The Last Time Her Head Exploded
By gayle
- 379 reads
The last time her head exploded
Daisy had become ill again. She had surrendered herself to an outbreak
of flu, eagerly embracing the symptoms like a thirsty child, and
greedily relishing the relief it offered her.
' I can rest now,' she murmured, as she sank wearily into her
luxurious sweat infested mattress and drew the duvet tightly round her
foetal shape. She admired the strained and painful hoarseness of her
voice, obsessively repeating whispers to confirm it's strangeness. Her
head pounded furiously, and her body burned. She delighted in the
lethargic agony involved in lifting her hand; her hair follicles seemed
to scream.
At last she could rest. Illness allowed her to breathe. Each symptom,
each restricted motion it created, enabled the desires of Daisy to
exist. It meant she could escape from everything she feared without the
perpetual ruminations of guilt and panic. Illness created a space in
which she could be.....
Without the deterioration of her physical health, Daisy knew she would
go mad, or at least feel as though she were.
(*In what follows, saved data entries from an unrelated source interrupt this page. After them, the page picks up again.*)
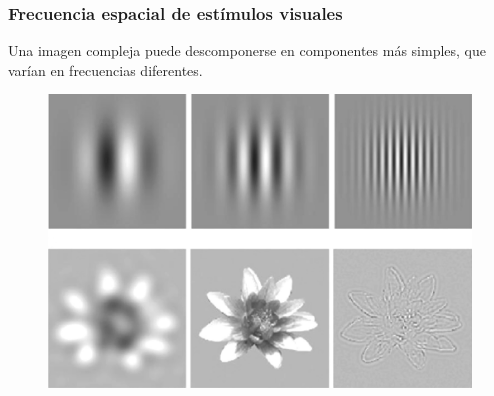 \documentclass[
11pt, %
%
aspectratio=169, %
]{beamer}
\begin{document}
     
    
     
     \begin{frame}
     	\frametitle{Frecuencia espacial de est\'imulos visuales}
     
     	
     	Una imagen compleja puede descomponerse en componentes más simples, que varían en frecuencias diferentes.
     
    	\begin{figure}[h!]
    		\centering
    	   	\includegraphics[scale=0.3]{Graphics/sp}
    	\end{figure} 	
     	
     	
     \end{frame}
	
\end{document}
She thought back to the
cyclical routine of her daily life, cringing at her moments of social
contact. People were hard work, she reflected. On the surface ,they saw
all the illusions she presented them with. The slightly pornographic
appeal of beauty, the polite, but repressed spark of personality, only
revealing itself in controlled amounts.,( control she had learnt to
adopt as a child). A flash of white teeth, smiling, seductively
laughing at everything she had learned to hate. She had been forced to
teach herself the gestures, noises and facial expressions, necessary in
surviving a social situation, without any revealment of true self. It
was painful ,she reminisced; to be fearful of everything that life
considered normal. Beneath her facade, there existed a pained, and
emotionally troubled child, plagued by depression , fear and obsessive
compulsions.
Nobody knew how hard it was to engage in conversation, at work, at
pubs, to best friends whilst simultaneously struggling to fend off
intrusive thoughts so terrifying and disturbing, that she would break
out in a heated sweat amidst smiles and calm nods of agreement. Others
could never suspect that she was compelled to arrange theses thoughts
into patterns and sequences virtually impossible to human thought, in
order to feel 'calm' again, whilst enduring monotonous chit chat and
sophisticated smoking. It was her secret, one that followed her
endlessly, and tormented her maddeningly. Sometimes, when the pain
became too unendurable and the thought process so complicated, Daisy
would explode. She recounted the numerous occasions when alone in her
house, the frenzied and uncontrollable attack of frustration and anger
would engulf her. She became another self, blinded by the need for self
harm and punishment, mercilessly attacking her thoughts, through
repeated blows to her head. Bang Bang Bang. Hands outstretched,
clenched, pulling skin apart, blood releasing, screaming whilst
convulsing her body into a twisted, and frightened fit of rage.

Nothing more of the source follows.